Jack Bragg, Courier Entertainment Editor
Coming out of the gate with a debut that feels natural and catchy is a tricky mark to hit. Local San Francisco band, The Hundred Days, have hit that mark dead-on with their debut album Really?.
The band has sculpted a musical masterpiece that, if paired with decent publicity, could potentially rocket them on to mainstream radio.
Influences are good and plenty with this album. A well experienced listener of alternative rock music can spot influences from bands like Echo and the Bunnymen and The Cure, as well as more modern influences like The Killers, The Bravery, and Franz Ferdinand.
The band pairs a blend of dance motivated drumming,courtesy of drummer Colin Crosskill, combined with guitars that tend to harmonize with singer Jon Smith’s dark, almost eerie vocals. Guitarist/keyboardist Jimmy Chen lays down melodies and harmonies that have both sweet contrast to the vocals, yet somehow manage to add a layer of mysticism and dark undertones at the same time. All the while, bassist Brett Zadio manages to keep-up the all important funk bass line throughout the songs, which provides a deep solid rhythm to the ambient sounds of the guitars.
The first song on the album “Girl at a Party” hits you with everything you’d expect from a dance centered alternative band. After a short intro, a small distorted guitar gives lead into the full song. The song itself is a thumping dance tune that tells the story of, as the title suggests, a
girl that singer Jon Smith meets at a party. The song is filled with both the typical lust-infused lyrics of a typical upbeat dance song, but at the same time follows an almost dark irony with the girl claiming that “the boys they all love me/ they all write me songs” but when the singer asks
her if she wants to go “back to her place” she responds “No thanks.”
“Tattoo Girl” follows the rhythm set up by the first song with a more brightly influenced dance tune about Jon Smith again lusting after a “Little tattooed girl”. The song is rather simple in structure and execution but will likely have the listener bobbing their head or flat out dancing depending on social situation and/or the listener’s shame.
The first single off of the album “Sex-U” is a sultry, sexy tune (as the name implies). The song is incredibly catchy and upon listening to it for the first or second time you’re likely to know every word. “Out of Nowhere” brings back the sounds of the early 90’s with a sound
reminiscent of bands like the Cure and other similar acts. The song retains both an upbeat pulse but sustains, at the same time, an almost melancholy sound for a truly enjoyable track that’s unique and approachable at the same time.

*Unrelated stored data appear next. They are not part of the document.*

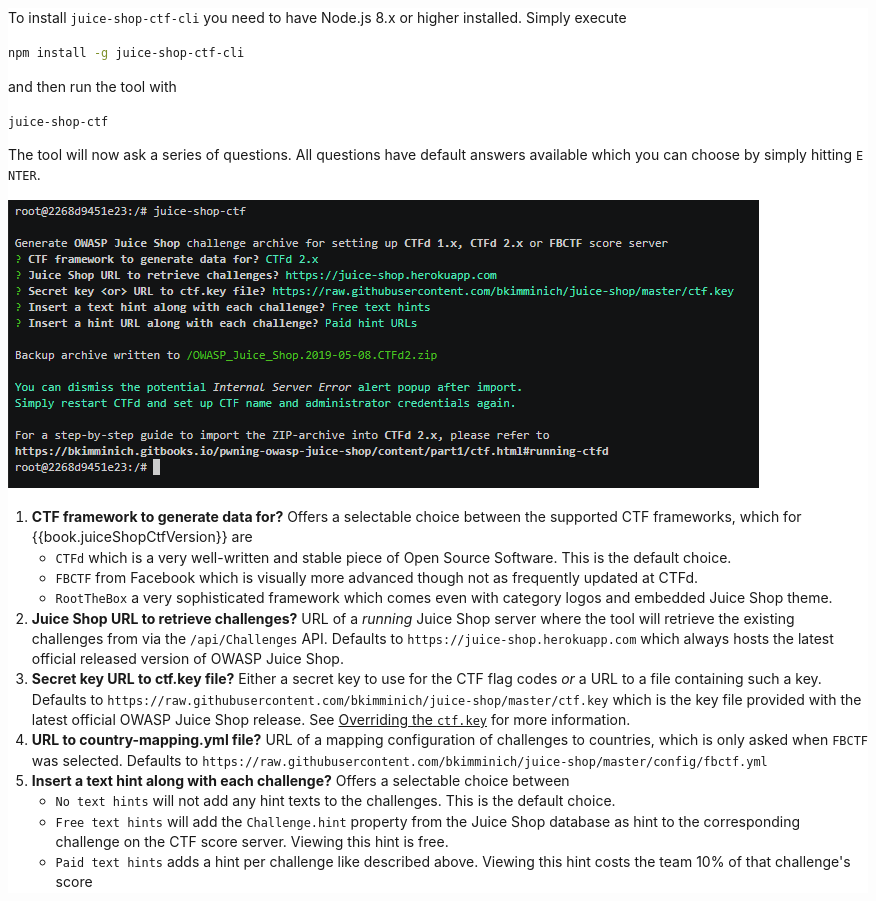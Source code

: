 To install `juice-shop-ctf-cli` you need to have Node.js 8.x or higher
installed. Simply execute

```bash
npm install -g juice-shop-ctf-cli
```

and then run the tool with

```bash
juice-shop-ctf
```

The tool will now ask a series of questions. All questions have default
answers available which you can choose by simply hitting `ENTER`.

![juice-shop-ctf CLI in action](img/cli_usage_screenshot.png)

1. **CTF framework to generate data for?** Offers a selectable choice
   between the supported CTF frameworks, which for
   {{book.juiceShopCtfVersion}} are
   * `CTFd` which is a very well-written and stable piece of Open Source
     Software. This is the default choice.
   * `FBCTF` from Facebook which is visually more advanced though not as
     frequently updated at CTFd.
   * `RootTheBox` a very sophisticated framework which comes even with
     category logos and embedded Juice Shop theme.
2. **Juice Shop URL to retrieve challenges?** URL of a _running_ Juice
   Shop server where the tool will retrieve the existing challenges from
   via the `/api/Challenges` API. Defaults to
   `https://juice-shop.herokuapp.com` which always hosts the latest
   official released version of OWASP Juice Shop.
3. **Secret key <or> URL to ctf.key file?** Either a secret key to use
   for the CTF flag codes _or_ a URL to a file containing such a key.
   Defaults to
   `https://raw.githubusercontent.com/bkimminich/juice-shop/master/ctf.key`
   which is the key file provided with the latest official OWASP Juice
   Shop release. See [Overriding the `ctf.key`](#overriding-the-ctfkey)
   for more information.
4. **URL to country-mapping.yml file?** URL of a mapping configuration
   of challenges to countries, which is only asked when `FBCTF` was
   selected. Defaults to
   `https://raw.githubusercontent.com/bkimminich/juice-shop/master/config/fbctf.yml`
5. **Insert a text hint along with each challenge?** Offers a selectable
   choice between
   * `No text hints` will not add any hint texts to the challenges. This
     is the default choice.
   * `Free text hints` will add the `Challenge.hint` property from the
     Juice Shop database as hint to the corresponding challenge on the
     CTF score server. Viewing this hint is free.
   * `Paid text hints` adds a hint per challenge like described above.
     Viewing this hint costs the team 10% of that challenge's score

The next track shares the name of the band (The Hundred Days, if you’d forgotten) and starts with a short pickup that leads into an almost disco/funk feel that feels reminiscent of acts like the Bee Gees at times. “Disaster” is anything but disastrous, with a guitar intro that feels unstable and unique in such a way that it feels like an entirely new sound. The song retains the dance feel that is prevalent throughout most of the album, but adds a layer of almost sad reflection that manages not to take away from the general feel, but rather add too it in an
entirely unique way.
“Silver and Gold” starts out with an eerie call to “answer me this one last question” that, oddly enough, seems to range almost out of key and might sound off or strange upon listening the first couple times. However, this strange intro tends to be what grabs your attention as the rest of the band follows through with easily the most approachable and deepest song on the album. The music almost seems to betray the dance feel with an almost eerie, dark method that doesn’t clash with the upbeat nature of the song, but rather helps the song formulate a mixture of different emotions throughout the course of the track.

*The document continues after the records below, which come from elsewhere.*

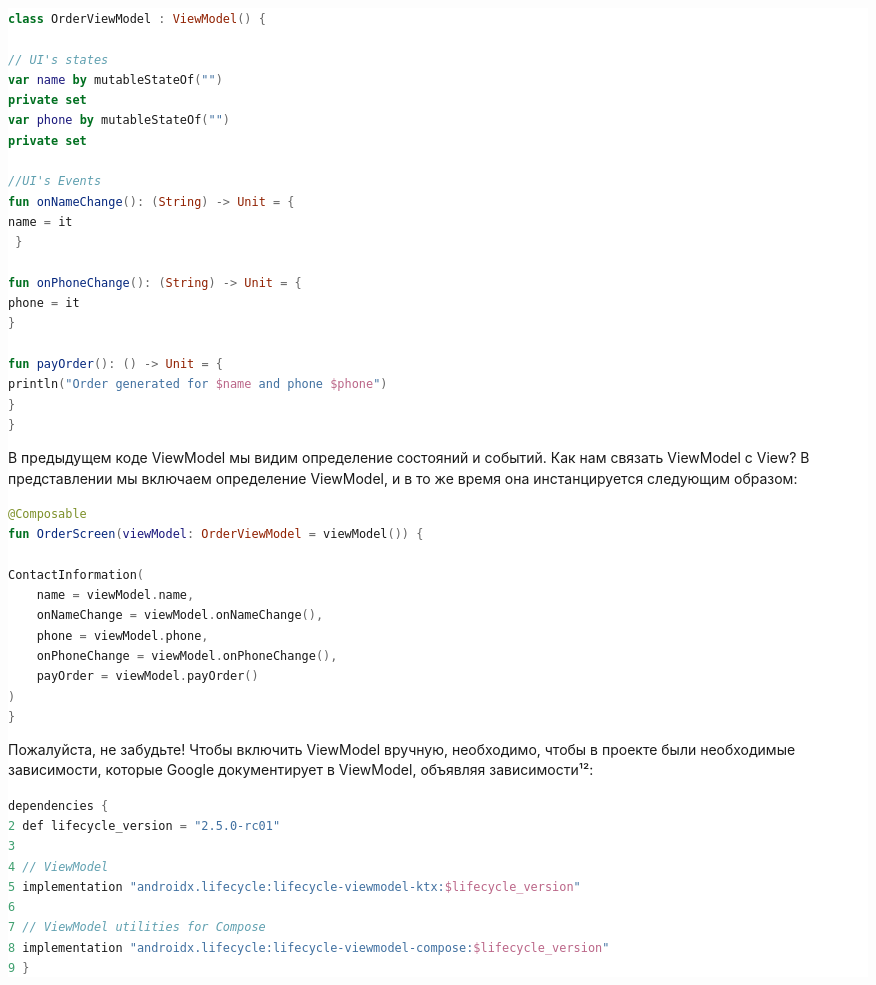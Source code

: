 
```kotlin
class OrderViewModel : ViewModel() {

// UI's states
var name by mutableStateOf("")
private set
var phone by mutableStateOf("")
private set

//UI's Events
fun onNameChange(): (String) -> Unit = {
name = it
 }

fun onPhoneChange(): (String) -> Unit = {
phone = it
}

fun payOrder(): () -> Unit = {
println("Order generated for $name and phone $phone")
}
}

```

В предыдущем коде ViewModel мы видим определение состояний и событий. Как нам связать ViewModel с View? В представлении мы включаем определение ViewModel, и в то же время она инстанцируется следующим образом:

```kotlin
@Composable
fun OrderScreen(viewModel: OrderViewModel = viewModel()) {

ContactInformation(
    name = viewModel.name,
    onNameChange = viewModel.onNameChange(),
    phone = viewModel.phone,
    onPhoneChange = viewModel.onPhoneChange(),
    payOrder = viewModel.payOrder()
)
}
```

Пожалуйста, не забудьте! Чтобы включить ViewModel вручную, необходимо, чтобы в проекте были необходимые зависимости, которые Google документирует в ViewModel, объявляя зависимости¹²:

```kotlin
dependencies {
2 def lifecycle_version = "2.5.0-rc01"
3
4 // ViewModel
5 implementation "androidx.lifecycle:lifecycle-viewmodel-ktx:$lifecycle_version"
6
7 // ViewModel utilities for Compose
8 implementation "androidx.lifecycle:lifecycle-viewmodel-compose:$lifecycle_version"
9 }

```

“So What” again feels like a modern rendition of a disco track, or rather, an 80’s track that borrows heavily from disco influences. Again the dance feel brings a melancholy layer that gives the track substantial depth. “Hey” is probably the only song on the album that doesn’t sound particularly like a dance track, but rather a standard alternative track that seems atypical based purely on the juxtaposition of the track to a mix of dance flavors. This all leads up to the final track, “Spin”, a track that gives closure to the album by providing a healthy mix of all the
themes seen throughout the course of the album. The song gives a slight dance feel with a layer of melancholy that is almost betrayed by an uplifting guitar tone.
Really? is a truly remarkable debut for a previously little-known band. The album provides a wonderful mix of unique sounding songs that are not only unique as a whole, but unique to each other. The songs are approachable on the surface, but all the more interesting when one can understand the different layers of feeling beneath each song. Look for the
Hundred Days to be heard on the radio and movie soundtracks in the near future. A band with a sound like this deserves to be heard. Really? gets 5 stars out of 5.